▸ Exercise input
'''

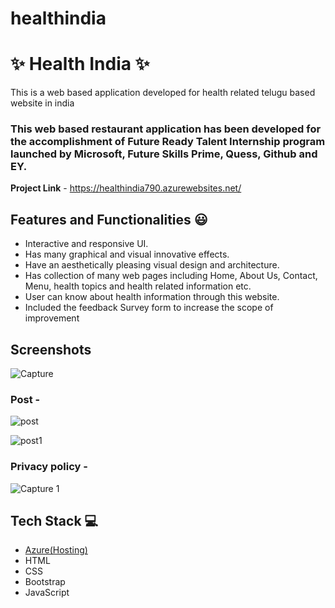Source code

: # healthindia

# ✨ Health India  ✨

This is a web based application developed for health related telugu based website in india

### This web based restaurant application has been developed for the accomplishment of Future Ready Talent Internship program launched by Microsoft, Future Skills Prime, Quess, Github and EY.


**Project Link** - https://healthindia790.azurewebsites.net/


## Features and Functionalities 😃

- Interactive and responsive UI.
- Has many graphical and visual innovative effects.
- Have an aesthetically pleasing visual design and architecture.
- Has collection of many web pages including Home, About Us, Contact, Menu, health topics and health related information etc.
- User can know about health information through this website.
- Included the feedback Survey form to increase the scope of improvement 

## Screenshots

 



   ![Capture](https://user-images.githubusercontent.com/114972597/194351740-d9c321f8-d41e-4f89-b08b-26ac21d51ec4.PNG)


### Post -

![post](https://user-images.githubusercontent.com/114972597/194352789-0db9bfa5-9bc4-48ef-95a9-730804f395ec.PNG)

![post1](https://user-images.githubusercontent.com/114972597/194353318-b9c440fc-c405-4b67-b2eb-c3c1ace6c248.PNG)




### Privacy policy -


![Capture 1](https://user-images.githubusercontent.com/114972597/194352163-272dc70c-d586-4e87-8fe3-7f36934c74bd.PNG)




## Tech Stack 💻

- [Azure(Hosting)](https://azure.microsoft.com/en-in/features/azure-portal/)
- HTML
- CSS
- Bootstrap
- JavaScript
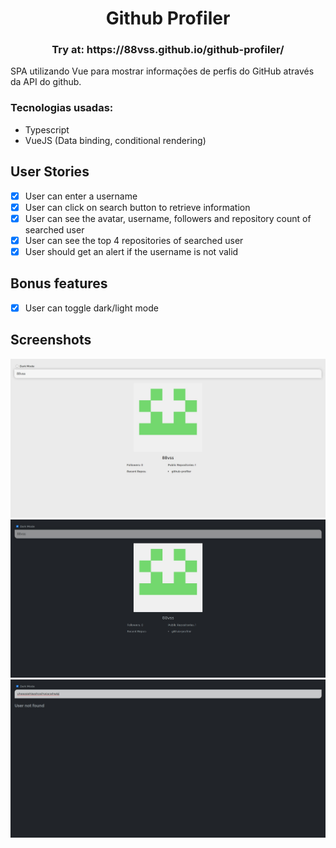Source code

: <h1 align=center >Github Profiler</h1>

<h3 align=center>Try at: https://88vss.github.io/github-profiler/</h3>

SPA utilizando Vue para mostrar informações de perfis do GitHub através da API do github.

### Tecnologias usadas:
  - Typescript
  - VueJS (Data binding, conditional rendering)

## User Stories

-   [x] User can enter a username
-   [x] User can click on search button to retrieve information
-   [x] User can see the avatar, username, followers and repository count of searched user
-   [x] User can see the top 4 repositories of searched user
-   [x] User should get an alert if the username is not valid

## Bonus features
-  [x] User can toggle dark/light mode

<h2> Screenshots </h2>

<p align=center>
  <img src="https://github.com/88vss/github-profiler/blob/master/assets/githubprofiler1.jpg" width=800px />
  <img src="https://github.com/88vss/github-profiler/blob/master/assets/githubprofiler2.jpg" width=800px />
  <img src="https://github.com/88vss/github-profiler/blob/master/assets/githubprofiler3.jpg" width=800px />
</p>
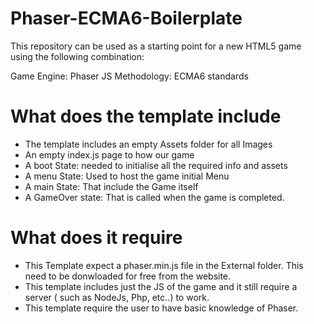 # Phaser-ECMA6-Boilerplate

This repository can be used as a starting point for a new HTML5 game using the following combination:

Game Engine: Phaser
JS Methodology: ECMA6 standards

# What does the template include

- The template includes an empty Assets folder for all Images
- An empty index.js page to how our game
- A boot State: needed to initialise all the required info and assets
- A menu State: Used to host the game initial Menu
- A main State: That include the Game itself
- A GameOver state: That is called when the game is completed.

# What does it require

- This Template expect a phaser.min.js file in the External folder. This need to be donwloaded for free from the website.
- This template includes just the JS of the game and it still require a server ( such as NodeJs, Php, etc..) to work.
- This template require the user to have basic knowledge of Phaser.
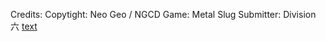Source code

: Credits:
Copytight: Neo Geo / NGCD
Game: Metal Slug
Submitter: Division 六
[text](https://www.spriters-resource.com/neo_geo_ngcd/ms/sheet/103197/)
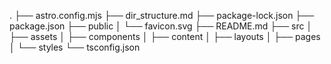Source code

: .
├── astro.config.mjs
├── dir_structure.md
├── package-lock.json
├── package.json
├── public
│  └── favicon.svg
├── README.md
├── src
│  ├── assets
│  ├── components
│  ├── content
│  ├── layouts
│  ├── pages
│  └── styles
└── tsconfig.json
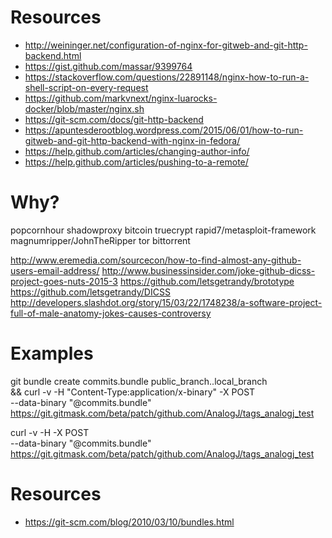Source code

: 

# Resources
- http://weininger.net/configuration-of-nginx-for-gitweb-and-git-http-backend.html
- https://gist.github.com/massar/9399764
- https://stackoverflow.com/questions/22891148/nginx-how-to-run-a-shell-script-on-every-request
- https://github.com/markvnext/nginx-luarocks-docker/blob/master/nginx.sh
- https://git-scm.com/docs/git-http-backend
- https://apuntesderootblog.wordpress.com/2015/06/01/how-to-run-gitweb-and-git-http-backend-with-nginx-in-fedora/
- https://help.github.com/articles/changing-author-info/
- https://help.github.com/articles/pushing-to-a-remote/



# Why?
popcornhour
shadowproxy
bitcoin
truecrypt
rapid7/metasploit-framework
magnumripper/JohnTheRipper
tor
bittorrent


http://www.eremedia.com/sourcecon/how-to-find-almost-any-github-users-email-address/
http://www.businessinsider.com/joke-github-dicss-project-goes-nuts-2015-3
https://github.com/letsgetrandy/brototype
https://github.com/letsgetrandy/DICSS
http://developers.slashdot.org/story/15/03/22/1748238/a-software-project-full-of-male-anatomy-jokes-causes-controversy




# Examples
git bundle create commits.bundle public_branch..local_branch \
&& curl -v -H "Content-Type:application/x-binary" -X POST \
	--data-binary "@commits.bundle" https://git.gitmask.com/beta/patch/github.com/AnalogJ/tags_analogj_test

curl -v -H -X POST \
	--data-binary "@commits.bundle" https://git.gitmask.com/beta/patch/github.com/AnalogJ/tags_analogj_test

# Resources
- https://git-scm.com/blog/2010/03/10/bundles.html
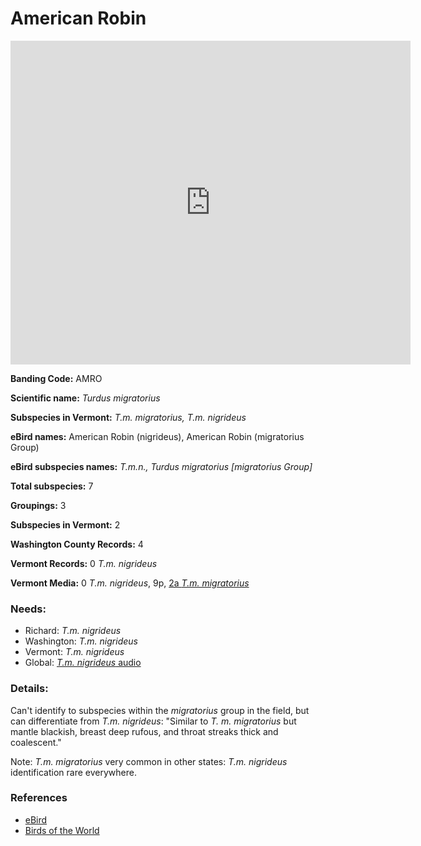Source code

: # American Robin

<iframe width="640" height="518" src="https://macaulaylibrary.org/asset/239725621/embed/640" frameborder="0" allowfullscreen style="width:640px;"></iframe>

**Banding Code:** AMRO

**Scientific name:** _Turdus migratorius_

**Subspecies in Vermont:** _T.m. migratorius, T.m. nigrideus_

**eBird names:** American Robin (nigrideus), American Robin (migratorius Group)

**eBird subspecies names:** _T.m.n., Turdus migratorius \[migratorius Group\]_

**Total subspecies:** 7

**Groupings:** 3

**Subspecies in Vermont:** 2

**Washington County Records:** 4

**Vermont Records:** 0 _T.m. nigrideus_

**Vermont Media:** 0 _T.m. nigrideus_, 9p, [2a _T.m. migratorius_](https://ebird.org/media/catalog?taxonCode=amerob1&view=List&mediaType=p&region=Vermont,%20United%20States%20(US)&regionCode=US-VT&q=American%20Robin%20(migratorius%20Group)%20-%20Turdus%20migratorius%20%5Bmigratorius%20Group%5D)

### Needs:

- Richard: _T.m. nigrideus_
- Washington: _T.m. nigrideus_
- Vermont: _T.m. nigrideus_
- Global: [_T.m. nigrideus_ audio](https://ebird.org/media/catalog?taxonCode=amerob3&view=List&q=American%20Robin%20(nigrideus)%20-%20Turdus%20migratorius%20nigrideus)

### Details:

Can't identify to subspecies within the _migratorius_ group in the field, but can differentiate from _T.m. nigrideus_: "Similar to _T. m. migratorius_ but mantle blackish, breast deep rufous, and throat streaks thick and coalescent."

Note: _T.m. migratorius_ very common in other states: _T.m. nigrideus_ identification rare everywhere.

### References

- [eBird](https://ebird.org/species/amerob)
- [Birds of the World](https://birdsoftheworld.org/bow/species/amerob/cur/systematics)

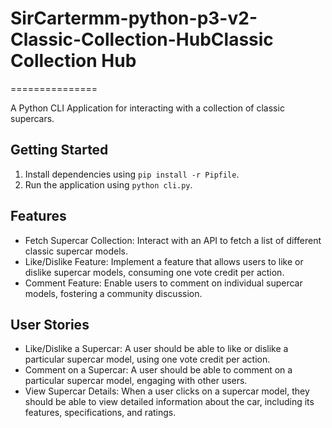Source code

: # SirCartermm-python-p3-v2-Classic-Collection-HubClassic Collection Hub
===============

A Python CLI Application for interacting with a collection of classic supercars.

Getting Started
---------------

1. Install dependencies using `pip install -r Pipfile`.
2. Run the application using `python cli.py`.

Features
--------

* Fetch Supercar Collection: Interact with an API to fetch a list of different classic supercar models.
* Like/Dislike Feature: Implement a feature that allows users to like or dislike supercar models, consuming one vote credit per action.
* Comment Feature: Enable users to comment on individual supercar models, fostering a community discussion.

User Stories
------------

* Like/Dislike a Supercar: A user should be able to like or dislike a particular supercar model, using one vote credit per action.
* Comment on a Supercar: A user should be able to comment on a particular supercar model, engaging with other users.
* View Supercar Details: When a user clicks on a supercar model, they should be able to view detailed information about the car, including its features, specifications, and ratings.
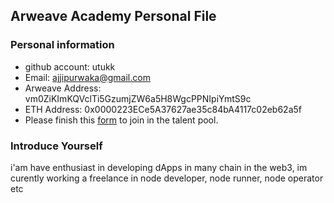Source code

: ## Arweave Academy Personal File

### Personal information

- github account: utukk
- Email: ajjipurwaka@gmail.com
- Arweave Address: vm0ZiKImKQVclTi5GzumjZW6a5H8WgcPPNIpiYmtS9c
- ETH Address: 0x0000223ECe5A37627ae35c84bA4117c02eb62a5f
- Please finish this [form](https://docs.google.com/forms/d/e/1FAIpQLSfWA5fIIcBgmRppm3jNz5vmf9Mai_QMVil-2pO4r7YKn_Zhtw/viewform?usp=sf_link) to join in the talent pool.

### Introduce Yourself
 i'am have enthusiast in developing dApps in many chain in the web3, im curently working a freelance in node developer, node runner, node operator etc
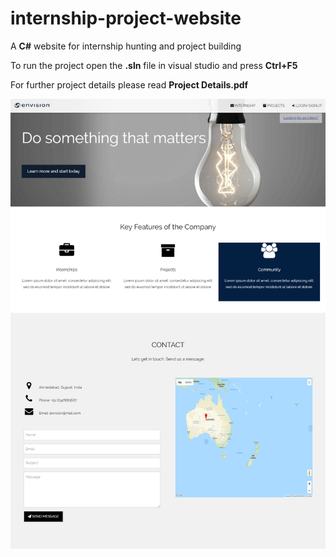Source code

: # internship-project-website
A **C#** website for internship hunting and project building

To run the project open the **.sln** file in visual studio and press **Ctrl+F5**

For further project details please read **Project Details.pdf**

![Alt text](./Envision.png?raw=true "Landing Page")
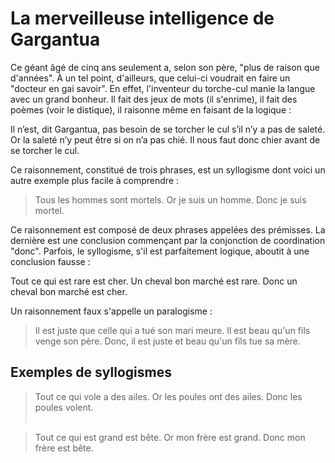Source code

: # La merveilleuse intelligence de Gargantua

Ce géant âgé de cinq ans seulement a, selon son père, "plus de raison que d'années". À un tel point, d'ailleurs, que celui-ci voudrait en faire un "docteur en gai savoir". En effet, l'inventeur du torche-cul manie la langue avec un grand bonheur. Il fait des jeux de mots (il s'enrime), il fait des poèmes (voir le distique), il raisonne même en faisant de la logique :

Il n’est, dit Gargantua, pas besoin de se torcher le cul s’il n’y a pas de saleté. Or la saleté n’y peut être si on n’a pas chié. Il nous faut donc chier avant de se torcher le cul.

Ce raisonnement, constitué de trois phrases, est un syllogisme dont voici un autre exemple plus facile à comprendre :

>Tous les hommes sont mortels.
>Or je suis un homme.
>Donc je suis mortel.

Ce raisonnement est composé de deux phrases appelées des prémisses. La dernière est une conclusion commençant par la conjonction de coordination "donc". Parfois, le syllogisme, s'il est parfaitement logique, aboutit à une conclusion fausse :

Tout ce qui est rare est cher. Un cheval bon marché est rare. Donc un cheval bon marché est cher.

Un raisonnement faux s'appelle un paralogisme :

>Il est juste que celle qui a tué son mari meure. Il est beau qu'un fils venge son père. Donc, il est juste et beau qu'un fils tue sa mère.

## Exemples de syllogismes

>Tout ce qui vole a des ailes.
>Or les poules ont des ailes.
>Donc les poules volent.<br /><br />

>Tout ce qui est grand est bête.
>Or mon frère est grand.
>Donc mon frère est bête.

'''

▸ Your assignment
Which of the lines in the data contain the string "master"? Return each one.

▸ Reply
  <img src="https://github.com/88vss/github-profiler/blob/master/assets/githubprofiler1.jpg" width=800px />
  <img src="https://github.com/88vss/github-profiler/blob/master/assets/githubprofiler2.jpg" width=800px />
  <img src="https://github.com/88vss/github-profiler/blob/master/assets/githubprofiler3.jpg" width=800px />
- https://github.com/markvnext/nginx-luarocks-docker/blob/master/nginx.sh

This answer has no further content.